Task inputs
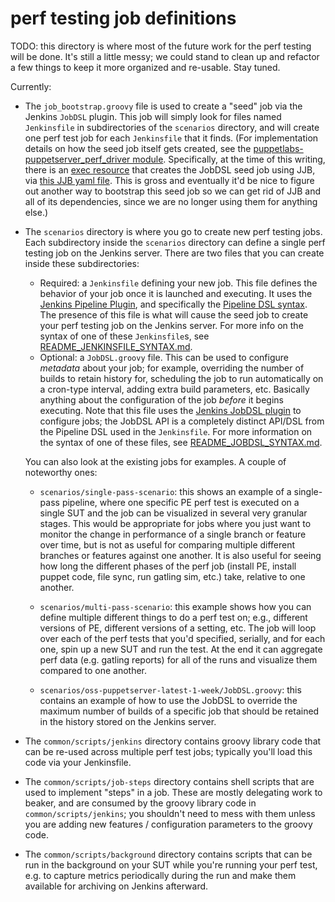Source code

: # perf testing job definitions

TODO: this directory is where most of the future work for the perf
testing will be done.  It's still a little messy; we could stand to clean up and
refactor a few things to keep it more organized and re-usable.  Stay tuned.

Currently:

* The `job_bootstrap.groovy` file is used to create a "seed" job via the Jenkins
  `JobDSL` plugin.  This job will simply look for files named `Jenkinsfile` in subdirectories
  of the `scenarios` directory, and will create one perf test job for each `Jenkinsfile` that
  it finds.  (For implementation details on how the seed job itself gets created, see the
  [puppetlabs-puppetserver_perf_driver module](https://github.com/puppetlabs/puppetlabs-puppetserver_perf_driver).
  Specifically, at the time of this writing, there is an [exec resource](https://github.com/puppetlabs/puppetlabs-puppetserver_perf_driver/blob/fd59a475331717caecbe693a04c38f8dea11dedd/manifests/profile/puppetserver/perf/driver/jjb.pp#L53-L57)
  that creates the JobDSL seed job using JJB, via [this JJB yaml file](https://github.com/puppetlabs/puppetlabs-puppetserver_perf_driver/blob/fd59a475331717caecbe693a04c38f8dea11dedd/files/jenkins/jobs/poll-for-gplt-jobs.yaml).  This is gross and
  eventually it'd be nice to figure out another way to bootstrap this seed job so we can get
  rid of JJB and all of its dependencies, since we are no longer using them for anything else.)

* The `scenarios` directory is where you go to create new perf testing jobs.  Each subdirectory
  inside the `scenarios` directory can define a single perf testing job on the Jenkins server.
  There are two files that you can create inside these subdirectories:

  * Required: a `Jenkinsfile` defining your new job.  This file defines the behavior of your
    job once it is launched and executing.  It uses the [Jenkins Pipeline Plugin](https://jenkins.io/solutions/pipeline/),
    and specifically the [Pipeline DSL syntax](https://jenkins.io/doc/pipeline/steps/).  The
    presence of this file is what will cause the seed job to create your perf testing job on
    the Jenkins server.  For more info on the syntax of one of these `Jenkinsfile`s, see
    [README_JENKINSFILE_SYNTAX.md](./README_JENKINSFILE_SYNTAX.md).
  * Optional: a `JobDSL.groovy` file.  This can be used to configure *metadata* about your job;
    for example, overriding the number of builds to retain history for, scheduling the job to run
    automatically on a cron-type interval, adding extra build parameters, etc.  Basically anything
    about the configuration of the job *before* it begins executing.  Note that this file uses
    the [Jenkins JobDSL plugin](https://github.com/jenkinsci/job-dsl-plugin/wiki) to configure jobs;
    the JobDSL API is a completely distinct API/DSL from the Pipeline DSL used in the `Jenkinsfile`.
    For more information on the syntax of one of these files, see [README_JOBDSL_SYNTAX.md](./README_JOBDSL_SYNTAX.md).

  You can also look at the existing jobs for examples.  A couple of noteworthy
  ones:

  * `scenarios/single-pass-scenario`: this shows an example of a single-pass pipeline,
     where one specific PE perf test is executed on a single SUT and the job can
     be visualized in several very granular stages.  This would be appropriate for
     jobs where you just want to monitor the change in performance of a single branch
     or feature over time, but is not as useful for comparing multiple different
     branches or features against one another.  It is also useful for seeing how long the
     different phases of the perf job (install PE, install puppet code, file sync,
     run gatling sim, etc.) take, relative to one another.

  * `scenarios/multi-pass-scenario`: this example shows how you can define multiple
     different things to do a perf test on; e.g., different versions of PE, different
     versions of a setting, etc.  The job will loop over each of the perf tests that
     you'd specified, serially, and for each one, spin up a new SUT and run the test.
     At the end it can aggregate perf data (e.g. gatling reports) for all of the
     runs and visualize them compared to one another.

  * `scenarios/oss-puppetserver-latest-1-week/JobDSL.groovy`: this contains an example
    of how to use the JobDSL to override the maximum number of builds of a specific job
    that should be retained in the history stored on the Jenkins server.

* The `common/scripts/jenkins` directory contains groovy library code that can be re-used
  across multiple perf test jobs; typically you'll load this code via your Jenkinsfile.

* The `common/scripts/job-steps` directory contains shell scripts that are used to
  implement "steps" in a job.  These are mostly delegating work to beaker, and
  are consumed by the groovy library code in `common/scripts/jenkins`; you shouldn't
  need to mess with them unless you are adding new features / configuration parameters
  to the groovy code.

* The `common/scripts/background` directory contains scripts that can be run in
  the background on your SUT while you're running your perf test, e.g. to capture
  metrics periodically during the run and make them available for archiving on
  Jenkins afterward.


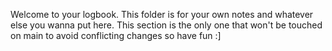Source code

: Welcome to your logbook. This folder is for your own notes and whatever else you wanna put here.
This section is the only one that won't be touched on main to avoid conflicting changes so have fun :]
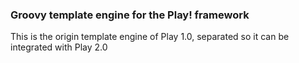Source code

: ### Groovy template engine for the Play! framework

This is the origin template engine of Play 1.0, separated so it can be integrated with Play 2.0
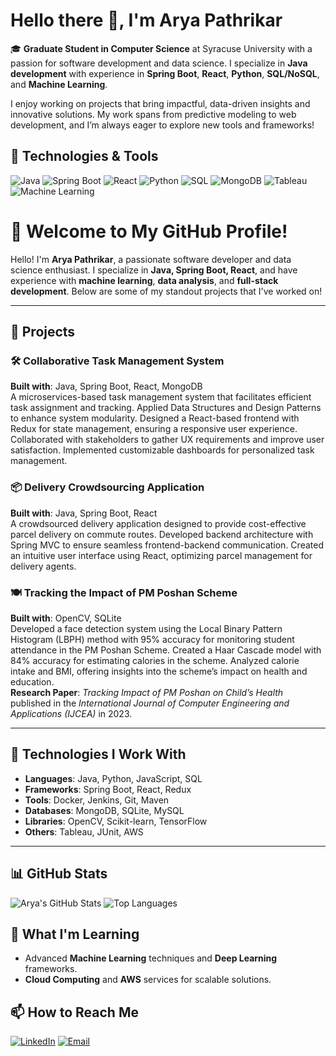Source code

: # Hello there 👋, I'm Arya Pathrikar

🎓 **Graduate Student in Computer Science** at Syracuse University with a passion for software development and data science. I specialize in **Java development** with experience in **Spring Boot**, **React**, **Python**, **SQL/NoSQL**, and **Machine Learning**.

I enjoy working on projects that bring impactful, data-driven insights and innovative solutions. My work spans from predictive modeling to web development, and I’m always eager to explore new tools and frameworks!

## 🔧 Technologies & Tools
![Java](https://img.shields.io/badge/-Java-007396?style=flat&logo=java)
![Spring Boot](https://img.shields.io/badge/-Spring%20Boot-6DB33F?style=flat&logo=spring-boot)
![React](https://img.shields.io/badge/-React-61DAFB?style=flat&logo=react)
![Python](https://img.shields.io/badge/-Python-3776AB?style=flat&logo=python)
![SQL](https://img.shields.io/badge/-SQL-4479A1?style=flat&logo=mysql)
![MongoDB](https://img.shields.io/badge/-MongoDB-47A248?style=flat&logo=mongodb)
![Tableau](https://img.shields.io/badge/-Tableau-E97627?style=flat&logo=tableau)
![Machine Learning](https://img.shields.io/badge/-Machine%20Learning-FF6F00?style=flat)

# 👋 Welcome to My GitHub Profile!

Hello! I'm **Arya Pathrikar**, a passionate software developer and data science enthusiast. I specialize in **Java, Spring Boot, React**, and have experience with **machine learning**, **data analysis**, and **full-stack development**. Below are some of my standout projects that I've worked on!

---

## 🚀 Projects

### 🛠️ Collaborative Task Management System  
**Built with**: Java, Spring Boot, React, MongoDB  
A microservices-based task management system that facilitates efficient task assignment and tracking. Applied Data Structures and Design Patterns to enhance system modularity. Designed a React-based frontend with Redux for state management, ensuring a responsive user experience. Collaborated with stakeholders to gather UX requirements and improve user satisfaction. Implemented customizable dashboards for personalized task management.

### 📦 Delivery Crowdsourcing Application  
**Built with**: Java, Spring Boot, React  
A crowdsourced delivery application designed to provide cost-effective parcel delivery on commute routes. Developed backend architecture with Spring MVC to ensure seamless frontend-backend communication. Created an intuitive user interface using React, optimizing parcel management for delivery agents.

### 🍽️ Tracking the Impact of PM Poshan Scheme  
**Built with**: OpenCV, SQLite  
Developed a face detection system using the Local Binary Pattern Histogram (LBPH) method with 95% accuracy for monitoring student attendance in the PM Poshan Scheme. Created a Haar Cascade model with 84% accuracy for estimating calories in the scheme. Analyzed calorie intake and BMI, offering insights into the scheme’s impact on health and education.  
**Research Paper**: *Tracking Impact of PM Poshan on Child’s Health* published in the *International Journal of Computer Engineering and Applications (IJCEA)* in 2023.

---

## 🔧 Technologies I Work With

- **Languages**: Java, Python, JavaScript, SQL
- **Frameworks**: Spring Boot, React, Redux
- **Tools**: Docker, Jenkins, Git, Maven
- **Databases**: MongoDB, SQLite, MySQL
- **Libraries**: OpenCV, Scikit-learn, TensorFlow
- **Others**: Tableau, JUnit, AWS

---

## 📊 GitHub Stats
![Arya's GitHub Stats](https://github-readme-stats.vercel.app/api?username=AryaPathrikar&show_icons=true&theme=radical)
![Top Languages](https://github-readme-stats.vercel.app/api/top-langs/?username=AryaPathrikar&layout=compact&theme=radical)

## 🌱 What I'm Learning
- Advanced **Machine Learning** techniques and **Deep Learning** frameworks.
- **Cloud Computing** and **AWS** services for scalable solutions.

## 📫 How to Reach Me
[![LinkedIn](https://img.shields.io/badge/-LinkedIn-0A66C2?style=flat&logo=linkedin&logoColor=white)](https://www.linkedin.com/in/arya-pathrikar/)
[![Email](https://img.shields.io/badge/-Email-D14836?style=flat&logo=gmail&logoColor=white)](mailto:aapathri@syr.edu)
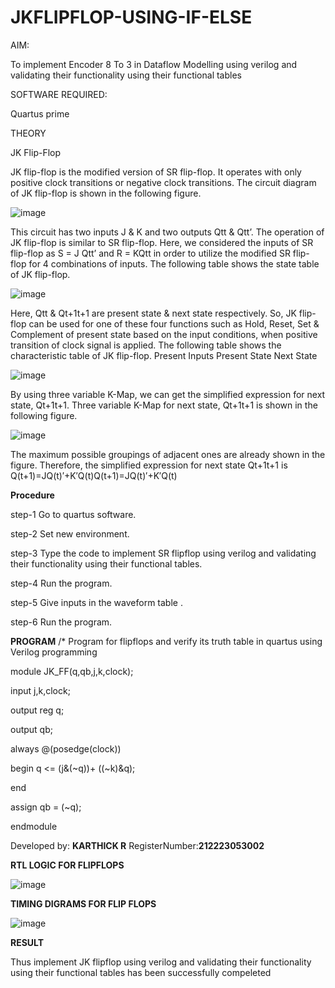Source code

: # JKFLIPFLOP-USING-IF-ELSE

AIM:

To implement Encoder 8 To 3 in Dataflow Modelling using verilog and validating their functionality using their functional tables

SOFTWARE REQUIRED: 

Quartus prime

THEORY

JK Flip-Flop

JK flip-flop is the modified version of SR flip-flop. It operates with only positive clock transitions or negative clock transitions. The circuit diagram of JK flip-flop is shown in the following figure.

![image](https://github.com/user-attachments/assets/e6385ff4-e84e-44cd-942c-b876f75e5987)

This circuit has two inputs J & K and two outputs Qtt & Qtt’. The operation of JK flip-flop is similar to SR flip-flop. Here, we considered the inputs of SR flip-flop as S = J Qtt’ and R = KQtt in order to utilize the modified SR flip-flop for 4 combinations of inputs. The following table shows the state table of JK flip-flop.

![image](https://github.com/user-attachments/assets/a87c771f-55d2-48d4-b410-bf138d16562a)

Here, Qtt & Qt+1t+1 are present state & next state respectively. So, JK flip-flop can be used for one of these four functions such as Hold, Reset, Set & Complement of present state based on the input conditions, when positive transition of clock signal is applied. The following table shows the characteristic table of JK flip-flop. Present Inputs Present State Next State

![image](https://github.com/user-attachments/assets/08b499b2-8283-438e-9b02-0260c662621f)

By using three variable K-Map, we can get the simplified expression for next state, Qt+1t+1. Three variable K-Map for next state, Qt+1t+1 is shown in the following figure.

![image](https://github.com/user-attachments/assets/5d65f332-e7a1-4894-ac3f-e30b7caa9821)

The maximum possible groupings of adjacent ones are already shown in the figure. Therefore, the simplified expression for next state Qt+1t+1 is Q(t+1)=JQ(t)′+K′Q(t)Q(t+1)=JQ(t)′+K′Q(t)

**Procedure**

step-1 Go to quartus software.

step-2 Set new environment.

step-3 Type the code to implement SR flipflop using verilog and validating their functionality using their functional tables.

step-4 Run the program.

step-5 Give inputs in the waveform table .

step-6 Run the program.

**PROGRAM**
/* Program for flipflops and verify its truth table in quartus using Verilog programming

module JK_FF(q,qb,j,k,clock);

input j,k,clock;

output reg q;

output qb;

always @(posedge(clock))

begin q <= (j&(~q))+ ((~k)&q);

end

assign qb = (~q);

 endmodule
 
 Developed by: **KARTHICK R**
RegisterNumber:**212223053002**

**RTL LOGIC FOR FLIPFLOPS** 

![image](https://github.com/user-attachments/assets/3c092ec6-8c5b-4d2e-bd00-6f15c73021fe)

**TIMING DIGRAMS FOR FLIP FLOPS**

![image](https://github.com/user-attachments/assets/8acbe071-b2c7-4051-9e00-284989c4169c)

**RESULT**

Thus implement JK flipflop using verilog and validating their functionality using their
functional tables has been successfully compeleted









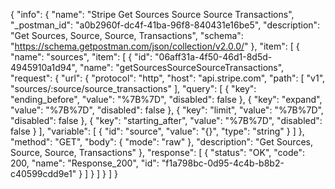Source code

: {
  "info": {
    "name": "Stripe Get Sources Source Source Transactions",
    "_postman_id": "a0b2960f-dc4f-41ba-96f8-840431e16be5",
    "description": "Get Sources, Source, Source, Transactions",
    "schema": "https://schema.getpostman.com/json/collection/v2.0.0/"
  },
  "item": [
    {
      "name": "sources",
      "item": [
        {
          "id": "06aff31a-4f50-46d1-8d5d-4945910a1d94",
          "name": "getSourcesSourceSourceTransactions",
          "request": {
            "url": {
              "protocol": "http",
              "host": "api.stripe.com",
              "path": [
                "v1",
                "sources/:source/source_transactions"
              ],
              "query": [
                {
                  "key": "ending_before",
                  "value": "%7B%7D",
                  "disabled": false
                },
                {
                  "key": "expand",
                  "value": "%7B%7D",
                  "disabled": false
                },
                {
                  "key": "limit",
                  "value": "%7B%7D",
                  "disabled": false
                },
                {
                  "key": "starting_after",
                  "value": "%7B%7D",
                  "disabled": false
                }
              ],
              "variable": [
                {
                  "id": "source",
                  "value": "{}",
                  "type": "string"
                }
              ]
            },
            "method": "GET",
            "body": {
              "mode": "raw"
            },
            "description": "Get Sources, Source, Source, Transactions"
          },
          "response": [
            {
              "status": "OK",
              "code": 200,
              "name": "Response_200",
              "id": "f1a798bc-0d95-4c4b-b8b2-c40599cdd9e1"
            }
          ]
        }
      ]
    }
  ]
}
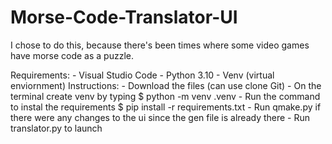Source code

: # Morse-Code-Translator-UI

I chose to do this, because  there's been times where some video games have morse code as a puzzle.

Requirements:
    - Visual Studio Code
    - Python 3.10
    - Venv (virtual enviornment)
Instructions:
    - Download the files (can use clone Git)
    - On the terminal create venv by typing $ python -m venv .venv
    - Run the command to instal the requirements $ pip install -r requirements.txt
    - Run qmake.py if there were any changes to the ui since the gen file is already there
    - Run translator.py to launch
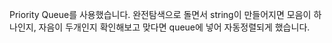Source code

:Priority Queue를 사용했습니다. 완전탐색으로 돌면서 string이 만들어지면 모음이 하나인지, 자음이 두개인지 확인해보고 맞다면 queue에 넣어 자동정렬되게 했습니다.
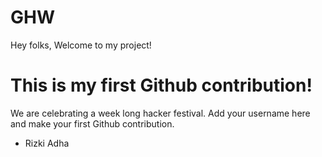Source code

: # GHW

Hey folks,
Welcome to my project!

# This is my first Github contribution!

We are celebrating a week long hacker festival. Add your username here and make your first Github contribution.
- Rizki Adha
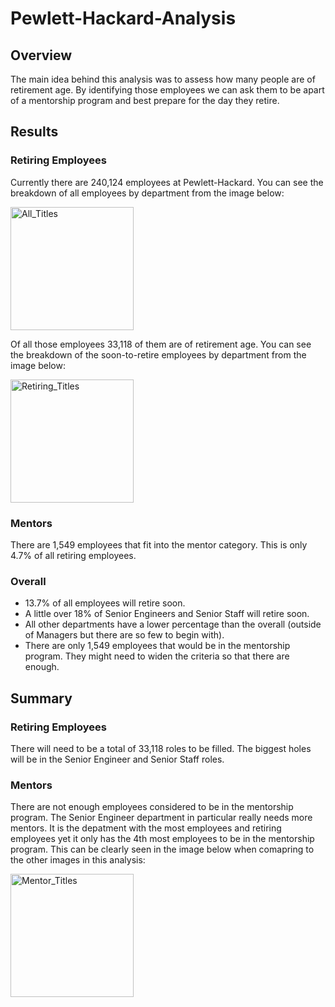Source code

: # Pewlett-Hackard-Analysis
## Overview
The main idea behind this analysis was to assess how many people are of retirement age. By identifying those employees we can ask them to be apart of a mentorship program and best prepare for the day they retire. 

## Results
### Retiring Employees
Currently there are 240,124 employees at Pewlett-Hackard. You can see the breakdown of all employees by department from the image below:

<img width="197" alt="All_Titles" src="https://user-images.githubusercontent.com/82982180/127593652-e30b28ef-b258-488c-984b-22d06764cf22.png">

Of all those employees 33,118 of them are of retirement age. You can see the breakdown of the soon-to-retire employees by department from the image below:

<img width="197" alt="Retiring_Titles" src="https://user-images.githubusercontent.com/82982180/127596612-2ec0a3ea-5054-4d8d-b28c-631c0a596c56.png">

### Mentors
There are 1,549 employees that fit into the mentor category. This is only 4.7% of all retiring employees. 

### Overall
* 13.7% of all employees will retire soon.
* A little over 18% of Senior Engineers and Senior Staff will retire soon.
* All other departments have a lower percentage than the overall (outside of Managers but there are so few to begin with).
* There are only 1,549 employees that would be in the mentorship program. They might need to widen the criteria so that there are enough. 

## Summary
### Retiring Employees
There will need to be a total of 33,118 roles to be filled. The biggest holes will be in the Senior Engineer and Senior Staff roles.

### Mentors
There are not enough employees considered to be in the mentorship program. The Senior Engineer department in particular really needs more mentors. It is the depatment with the most employees and retiring employees yet it only has the 4th most employees to be in the mentorship program. This can be clearly seen in the image below when comapring to the other images in this analysis: 

<img width="197" alt="Mentor_Titles" src="https://user-images.githubusercontent.com/82982180/127599066-11c24ab3-1954-4d02-990b-dd97b4ee85b4.png">

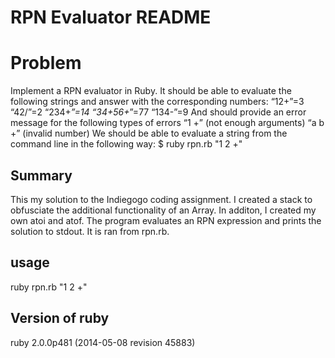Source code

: RPN Evaluator README
===================

# Problem
Implement a RPN evaluator in Ruby. It should be able to evaluate the following strings and answer with the corresponding numbers:
  “12+”=3
  “42/”=2
  “234+*”=14
  “34+56+*”=77
  “134-”=9
And should provide an error message for the following types of errors
  “1 +” (not enough arguments)
  “a b +” (invalid number)
We should be able to evaluate a string from the command line in the following way:
  $ ruby rpn.rb "1 2 +"


## Summary
This my solution to the Indiegogo coding assignment. I created a stack to obfusciate the additional functionality of an Array. In additon, I created my own atoi and atof. The program evaluates an RPN expression and prints the solution to stdout. It is ran from rpn.rb. 


## usage

  ruby rpn.rb "1 2 +"


## Version of ruby
  ruby 2.0.0p481 (2014-05-08 revision 45883)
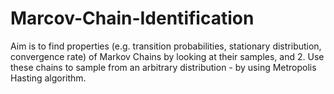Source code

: # Marcov-Chain-Identification
Aim is to find properties (e.g. transition probabilities, stationary distribution, convergence rate) of Markov Chains by looking at their samples, and 2. Use these chains to sample from an arbitrary distribution - by using Metropolis Hasting algorithm.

Exercise goal
Tally, across the records, each line that contains the word "anything", and answer with nothing except the count.

Response to this task
2